Check every line of the material below for "generative". Give the number of lines that have it, and only that.

*** EXERCISE MATERIALS ***

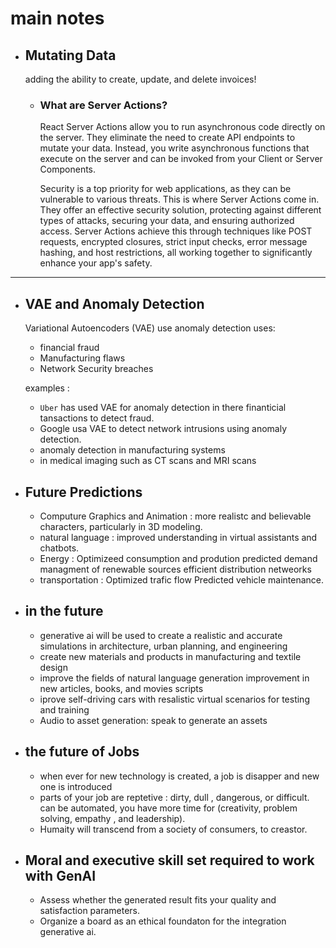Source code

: # main notes

- ## Mutating Data

  adding the ability to create, update, and delete invoices!

  - ### What are Server Actions?

    React Server Actions allow you to run asynchronous code directly on the server. They eliminate the need to create API endpoints to mutate your data. Instead, you write asynchronous functions that execute on the server and can be invoked from your Client or Server Components.

    Security is a top priority for web applications, as they can be vulnerable to various threats. This is where Server Actions come in. They offer an effective security solution, protecting against different types of attacks, securing your data, and ensuring authorized access. Server Actions achieve this through techniques like POST requests, encrypted closures, strict input checks, error message hashing, and host restrictions, all working together to significantly enhance your app's safety.

---

- ## VAE and Anomaly Detection

  Variational Autoencoders (VAE) use anomaly detection uses:

  - financial fraud
  - Manufacturing flaws
  - Network Security breaches

  examples :

  - `Uber` has used VAE for anomaly detection in there finanticial tansactions to detect fraud.
  - Google usa VAE to detect network intrusions using anomaly detection.
  - anomaly detection in manufacturing systems
  - in medical imaging such as CT scans and MRI scans

- ## Future Predictions

  - Computure Graphics and Animation : more realistc and believable characters, particularly in 3D modeling.
  - natural language : improved understanding in virtual assistants and chatbots.
  - Energy : Optimizeed consumption and prodution predicted demand managment of renewable sources efficient distribution netweorks
  - transportation : Optimized trafic flow Predicted vehicle maintenance.

- ## in the future

  - generative ai will be used to create a realistic and accurate simulations in architecture, urban planning, and engineering
  - create new materials and products in manufacturing and textile design
  - improve the fields of natural language generation improvement in new articles, books, and movies scripts
  - iprove self-driving cars with resalistic virtual scenarios for testing and training
  - Audio to asset generation: speak to generate an assets

- ## the future of Jobs

  - when ever for new technology is created, a job is disapper and new one is introduced
  - parts of your job are reptetive : dirty, dull , dangerous, or difficult. can be automated, you have more time for (creativity, problem solving, empathy , and leadership).
  - Humaity will transcend from a society of consumers, to creastor.

- ## Moral and executive skill set required to work with GenAI

  - Assess whether the generated result fits your quality and satisfaction parameters.
  - Organize a board as an ethical foundaton for the integration generative ai.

*** End of EXERCISE MATERIALS ***

▸ **TASK OUTPUT**: 2